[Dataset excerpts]
________________________

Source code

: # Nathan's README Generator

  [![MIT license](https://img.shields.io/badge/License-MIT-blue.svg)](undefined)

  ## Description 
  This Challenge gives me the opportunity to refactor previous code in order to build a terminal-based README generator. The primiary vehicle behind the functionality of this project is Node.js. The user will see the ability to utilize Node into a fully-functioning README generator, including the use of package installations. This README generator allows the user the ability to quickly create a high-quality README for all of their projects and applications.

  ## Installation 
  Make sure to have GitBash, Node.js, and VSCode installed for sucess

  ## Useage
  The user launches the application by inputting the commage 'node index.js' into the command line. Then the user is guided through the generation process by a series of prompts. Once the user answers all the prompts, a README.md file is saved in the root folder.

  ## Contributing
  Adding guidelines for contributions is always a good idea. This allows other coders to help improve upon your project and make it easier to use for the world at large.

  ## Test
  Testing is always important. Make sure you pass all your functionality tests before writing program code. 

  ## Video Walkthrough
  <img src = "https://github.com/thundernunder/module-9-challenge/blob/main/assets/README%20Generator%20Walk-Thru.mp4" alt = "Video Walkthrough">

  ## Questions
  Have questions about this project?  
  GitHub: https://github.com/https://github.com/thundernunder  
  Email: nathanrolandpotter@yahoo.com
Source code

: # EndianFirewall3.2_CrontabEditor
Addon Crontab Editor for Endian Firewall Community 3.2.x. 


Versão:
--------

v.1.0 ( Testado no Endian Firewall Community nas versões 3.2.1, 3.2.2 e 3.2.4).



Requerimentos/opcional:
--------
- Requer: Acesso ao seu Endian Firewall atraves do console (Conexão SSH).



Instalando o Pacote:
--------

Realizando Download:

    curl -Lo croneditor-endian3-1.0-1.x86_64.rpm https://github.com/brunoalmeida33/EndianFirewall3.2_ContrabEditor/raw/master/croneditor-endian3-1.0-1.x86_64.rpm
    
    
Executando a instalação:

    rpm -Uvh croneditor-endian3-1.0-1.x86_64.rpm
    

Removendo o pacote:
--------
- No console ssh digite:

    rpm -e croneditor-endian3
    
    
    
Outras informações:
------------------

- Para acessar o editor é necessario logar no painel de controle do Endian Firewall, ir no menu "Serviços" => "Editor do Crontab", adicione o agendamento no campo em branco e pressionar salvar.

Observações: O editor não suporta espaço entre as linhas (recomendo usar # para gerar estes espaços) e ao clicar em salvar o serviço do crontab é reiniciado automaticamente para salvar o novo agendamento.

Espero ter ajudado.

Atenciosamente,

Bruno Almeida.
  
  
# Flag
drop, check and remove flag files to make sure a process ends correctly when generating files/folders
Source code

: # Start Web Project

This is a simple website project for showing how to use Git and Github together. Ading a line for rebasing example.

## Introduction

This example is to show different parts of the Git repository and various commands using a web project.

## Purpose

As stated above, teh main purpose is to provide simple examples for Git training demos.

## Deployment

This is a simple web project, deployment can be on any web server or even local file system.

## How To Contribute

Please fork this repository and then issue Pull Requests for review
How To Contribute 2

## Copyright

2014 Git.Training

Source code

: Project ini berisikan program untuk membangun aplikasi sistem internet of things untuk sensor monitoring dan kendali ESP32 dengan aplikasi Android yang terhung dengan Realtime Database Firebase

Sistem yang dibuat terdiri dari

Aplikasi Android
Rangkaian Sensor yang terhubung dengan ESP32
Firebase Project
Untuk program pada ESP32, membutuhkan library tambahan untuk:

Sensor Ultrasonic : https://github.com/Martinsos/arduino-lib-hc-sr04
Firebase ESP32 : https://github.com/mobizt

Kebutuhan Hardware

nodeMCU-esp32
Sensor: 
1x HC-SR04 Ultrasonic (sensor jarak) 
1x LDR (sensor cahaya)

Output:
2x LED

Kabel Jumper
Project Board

________________________

Problem to work on: Only the lines above starting with the one with "rpm -Uvh croneditor-endian3-1.0-1.x86_64.rpm" and going through the one with "Rangkaian Sensor yang terhubung dengan ESP32" are to be copied, word for word and with both ends kept.

Answer to this exercise:
    rpm -Uvh croneditor-endian3-1.0-1.x86_64.rpm
    

Removendo o pacote:
--------
- No console ssh digite:

    rpm -e croneditor-endian3
    
    
    
Outras informações:
------------------

- Para acessar o editor é necessario logar no painel de controle do Endian Firewall, ir no menu "Serviços" => "Editor do Crontab", adicione o agendamento no campo em branco e pressionar salvar.

Observações: O editor não suporta espaço entre as linhas (recomendo usar # para gerar estes espaços) e ao clicar em salvar o serviço do crontab é reiniciado automaticamente para salvar o novo agendamento.

Espero ter ajudado.

Atenciosamente,

Bruno Almeida.
  
  
# Flag
drop, check and remove flag files to make sure a process ends correctly when generating files/folders
Source code

: # Start Web Project

This is a simple website project for showing how to use Git and Github together. Ading a line for rebasing example.

## Introduction

This example is to show different parts of the Git repository and various commands using a web project.

## Purpose

As stated above, teh main purpose is to provide simple examples for Git training demos.

## Deployment

This is a simple web project, deployment can be on any web server or even local file system.

## How To Contribute

Please fork this repository and then issue Pull Requests for review
How To Contribute 2

## Copyright

2014 Git.Training

Source code

: Project ini berisikan program untuk membangun aplikasi sistem internet of things untuk sensor monitoring dan kendali ESP32 dengan aplikasi Android yang terhung dengan Realtime Database Firebase

Sistem yang dibuat terdiri dari

Aplikasi Android
Rangkaian Sensor yang terhubung dengan ESP32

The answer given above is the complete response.